Comme une charte n‘est jamais qu’une sorte de code de bonne conduite, visant à définir des objectifs et des moyens communs, mais sans valeur juridique en soi, il faut entretenir la motivation des signataires et les encourager via des récompenses (la carotte anti-sexisme). Deux prix spéciaux sont ainsi en projet de création :

  • Un « Prix du jouet qui lutte contre les stéréotypes genrés » dans le cadre des « Etoiles du Jouet » organisées par la FJP ;
  • Un prix spécial qui récompense la meilleure campagne ou initiative favorisant la représentation mixte des jouets qui sera décerné par l’Union des marques.

Calendrier

Niveau planning, si tous les engagements et les délais sont effectivement respectés, il semblerait qu’on en ait fini avec les stéréotypes de genre dans les jouets dès Noël 2020.

  • Dès début 2020 : Et oui pour Noël 2019, c’est en partie râpé ! Les acteurs s’engagent à mettre en œuvre toutes ces mesures dès la signature de la charte, à l’exception de celles qui concernent les catalogues de distributeurs et la présentation des jouets en magasin qui ne seront mises en place qu’à partir de 2020. 
  • Avant mars 2020 : les signataires se sont laissés 6 mois pour élaborer le guide de bonnes pratiques à destination des acheteurs et des responsables grands comptes. 
  • Mars 2020 : le point d’étape des 6 mois sera également l’occasion de réaliser un bilan commun du déploiement de la charte.
  • Juin 2020 : Les associations doivent mettre à disposition des enseignes du monde du jouet un support audiovisuel de sensibilisation des vendeurs.
  • Janvier 2021 : 15 mois après la signature de la charte, la FCPJ s’engage à interroger ses adhérents et à réaliser un compte-rendu de déploiement de la charte.

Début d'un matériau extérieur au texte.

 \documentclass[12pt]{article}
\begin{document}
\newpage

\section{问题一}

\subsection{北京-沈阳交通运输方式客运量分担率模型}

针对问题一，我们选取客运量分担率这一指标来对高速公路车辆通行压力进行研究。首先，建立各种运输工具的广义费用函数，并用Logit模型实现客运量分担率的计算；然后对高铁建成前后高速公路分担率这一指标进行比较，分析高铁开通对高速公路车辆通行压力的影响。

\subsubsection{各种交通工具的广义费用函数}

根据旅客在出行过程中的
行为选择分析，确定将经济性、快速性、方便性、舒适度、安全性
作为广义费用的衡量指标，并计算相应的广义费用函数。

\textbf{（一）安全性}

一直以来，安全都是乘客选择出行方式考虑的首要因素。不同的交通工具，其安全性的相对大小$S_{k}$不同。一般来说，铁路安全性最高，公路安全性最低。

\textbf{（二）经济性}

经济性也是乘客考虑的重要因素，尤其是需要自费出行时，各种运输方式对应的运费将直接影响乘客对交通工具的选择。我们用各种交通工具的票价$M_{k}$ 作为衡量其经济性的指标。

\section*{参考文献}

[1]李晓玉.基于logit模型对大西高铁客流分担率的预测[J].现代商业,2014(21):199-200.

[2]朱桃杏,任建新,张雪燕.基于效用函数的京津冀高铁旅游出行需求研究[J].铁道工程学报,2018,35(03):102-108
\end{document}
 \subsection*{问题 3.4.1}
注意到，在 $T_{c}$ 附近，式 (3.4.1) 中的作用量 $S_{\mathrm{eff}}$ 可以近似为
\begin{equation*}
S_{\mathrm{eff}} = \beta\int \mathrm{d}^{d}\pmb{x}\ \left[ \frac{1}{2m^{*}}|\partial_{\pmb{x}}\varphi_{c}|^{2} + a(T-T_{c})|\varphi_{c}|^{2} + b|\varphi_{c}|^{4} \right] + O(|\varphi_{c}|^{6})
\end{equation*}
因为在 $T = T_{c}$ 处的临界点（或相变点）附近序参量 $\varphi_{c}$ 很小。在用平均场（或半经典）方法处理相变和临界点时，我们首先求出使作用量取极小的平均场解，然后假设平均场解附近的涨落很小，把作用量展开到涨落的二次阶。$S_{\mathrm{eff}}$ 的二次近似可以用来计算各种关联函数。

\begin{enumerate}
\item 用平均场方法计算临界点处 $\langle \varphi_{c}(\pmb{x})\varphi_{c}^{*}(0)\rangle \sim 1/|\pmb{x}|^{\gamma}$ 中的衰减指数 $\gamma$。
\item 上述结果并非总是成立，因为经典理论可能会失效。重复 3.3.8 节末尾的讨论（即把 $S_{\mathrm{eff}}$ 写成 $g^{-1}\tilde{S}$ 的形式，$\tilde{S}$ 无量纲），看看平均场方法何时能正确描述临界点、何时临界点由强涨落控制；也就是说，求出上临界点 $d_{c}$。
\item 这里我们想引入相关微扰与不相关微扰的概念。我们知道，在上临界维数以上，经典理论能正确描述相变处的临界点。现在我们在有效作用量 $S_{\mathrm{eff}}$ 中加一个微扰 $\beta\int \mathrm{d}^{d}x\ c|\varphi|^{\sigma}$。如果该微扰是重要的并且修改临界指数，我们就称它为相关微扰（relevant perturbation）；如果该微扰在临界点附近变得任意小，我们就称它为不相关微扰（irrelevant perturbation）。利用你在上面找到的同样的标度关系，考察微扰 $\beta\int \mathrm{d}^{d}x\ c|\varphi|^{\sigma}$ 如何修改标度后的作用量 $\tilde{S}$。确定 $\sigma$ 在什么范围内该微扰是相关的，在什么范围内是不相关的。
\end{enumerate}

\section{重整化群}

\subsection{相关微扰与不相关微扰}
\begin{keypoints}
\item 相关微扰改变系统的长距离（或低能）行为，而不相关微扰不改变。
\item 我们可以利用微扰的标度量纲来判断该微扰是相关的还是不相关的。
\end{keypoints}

Photo 6 (Photo by Hulki Okan Tabak on Unsplash)

Conclusion 

Cette charte est un premier pas vers la déconstruction des stéréotypes de genre cultivés dès le plus jeune âge. Nous suivrons avec attention les prochains points d’étapes et la création des trophées promis. On attendant, nous avons décidé de faire notre propre remise de prix pour récompenser les quelques marques qui d’ores-et-déjà s’appliquent à proposer des visuels et des objets non genrés. Voici notre TOP 5 :

– Tim et Lou : un garçon et une fille qui se transforment tour à tour en cuisinier et cuisinière, en marchand.e, et jouent à faire le ménage et à bricoler. Quelle que soit l’activité, Tim et Lou sont tous les deux représentés permettant à tous les enfants de s’identifier.

– Plantoys : en plus d’être totalement écolo cette marque développe de beaux jouets en bois, dans de nombreux thèmes comme la construction, la musique, la cuisine, les jeux d’éveil pour tous petits. Visuellement  très neutres, sans marqueur de genre, ces jouets ne se posent définitivement pas la question du genre.

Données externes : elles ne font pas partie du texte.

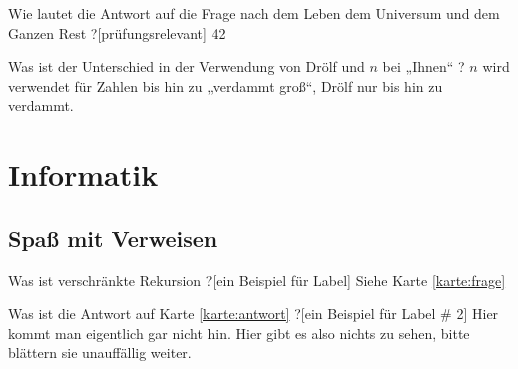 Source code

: \documentclass[a6paper]{kartei}
\begin{document}
	\begin{karte}[Lebensphilosophie]{Wie lautet die Antwort auf die Frage nach dem Leben dem Universum und dem Ganzen Rest ?}[prüfungsrelevant]
	42
	\end{karte}
	
 	\begin{karte}[Zahlenkunde]{Was ist der Unterschied in der Verwendung von Drölf und $n$ bei „Ihnen“ ?}
	$n$ wird verwendet für Zahlen bis hin zu „verdammt groß“, Drölf nur bis hin zu verdammt.
	\end{karte}
	\section*{Informatik}
	\subsection*{Spaß mit Verweisen}
	\renewcommand{\kommentarstil}{\textsc}
	\begin{karte}{Was ist verschränkte Rekursion ?}[ein Beispiel für Label]
	\label{karte:antwort} Siehe Karte \ref{karte:frage}
	\end{karte}

	\begin{karte}{Was ist die Antwort auf Karte \ref{karte:antwort} ?}[ein Beispiel für Label \# 2]
			Hier kommt man eigentlich gar nicht hin. Hier gibt es also nichts zu sehen, bitte blättern sie unauffällig weiter.
	\end{karte}
\end{document}
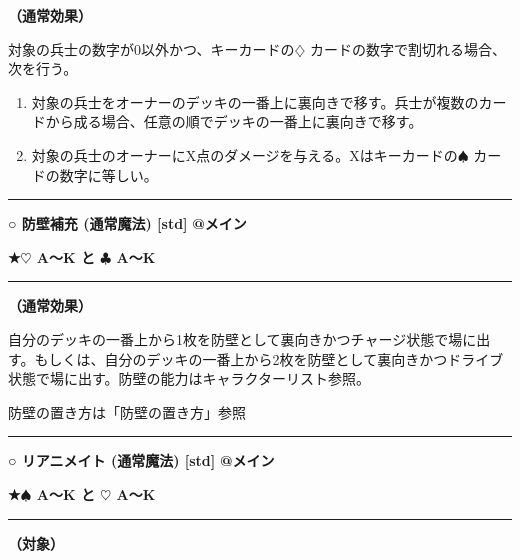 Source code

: \documentclass[twocolumn,a5paper,papersize,10pt]{jarticle}
\begin{document}
{\bf（通常効果）}

対象の兵士の数字が0以外かつ、キーカードの{\normalsize $\diamondsuit$} カードの数字で割切れる場合、次を行う。


\vspace{-1zh}%
\begin{enumerate}
\setlength{\leftskip}{-0.3cm}
\setlength{\parskip}{0pt} %

\item 対象の兵士をオーナーのデッキの一番上に裏向きで移す。兵士が複数のカードから成る場合、任意の順でデッキの一番上に裏向きで移す。

\item 対象の兵士のオーナーにX点のダメージを与える。Xはキーカードの{\normalsize $\spadesuit$} カードの数字に等しい。
\vspace{-1zh}%
\end{enumerate}
\vspace{2mm} %
\hrule height 0.5mm depth 0mm width 66.5mm %
\vspace{1mm} %
{\small\bf ○ 防壁補充 {\scriptsize (通常魔法) [std]}} %
\hfill 
{\footnotesize\bf @メイン }

{\footnotesize\bf ★{\normalsize $\heartsuit$} A〜K と {\normalsize $\clubsuit$} A〜K}

\vspace{1mm}%
\hrule height 0.1mm depth 0mm width 66.5mm %
\vspace{1mm}%

{\bf（通常効果）}

自分のデッキの一番上から1枚を防壁として裏向きかつチャージ状態で場に出す。もしくは、自分のデッキの一番上から2枚を防壁として裏向きかつドライブ状態で場に出す。防壁の能力はキャラクターリスト参照。

防壁の置き方は「防壁の置き方」参照
\vspace{2mm} %
\hrule height 0.5mm depth 0mm width 66.5mm %
\vspace{1mm} %
{\small\bf ○ リアニメイト {\scriptsize (通常魔法) [std]}} %
\hfill 
{\footnotesize\bf @メイン }

{\footnotesize\bf ★{\normalsize $\spadesuit$} A〜K と {\normalsize $\heartsuit$} A〜K}

\vspace{1mm}%
\hrule height 0.1mm depth 0mm width 66.5mm %
\vspace{1mm}%
{\bf（対象）}
\end{document}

– Kapla : parce que les choses simples sont souvent les meilleures, Kapla figure bien sûr dans ce classement. Des planchettes en bois d’une couleur neutre, celle du pin des Landes, permettant à chaque enfant de développer sa créativité et ses capacités.

– Bioviva : entreprise créatrice de jeux française, Bioviva propose des jeux éducatifs et amusants, avec comme thème de fond le respect de la Nature, qui s’adressent à tous les enfants sans distinction de genre.

– The Moon Project : avec cette marque on s’attaque à tous les stéréotypes et ça fait du bien ! Leur mission : ”permettre aux enfants de grandir l’esprit libre, sans idées préconçues” et visibiliser les “grandes femmes, trop souvent absentes de l’Histoire”.  Le jeu “Mémo Métier” associe chaque métier aussi bien aux femmes qu’aux hommes : un docteur et une docteure, un danseur et une danseuse, ou encore un policier et une policière.

Grâce à elles et à la vigilance de tout.es ce ne seront plus les jouets qui apprendront à nos enfants ce que doit être une fille et ce que doit être un garçon mais nos enfants qui apprendront à aimer être ceux qu’ils sont, en tenant compte de leurs goûts et centres d’intérêts. Le jouet est bien au cœur de la stratégie d’éducation pour l’égalité femme-homme.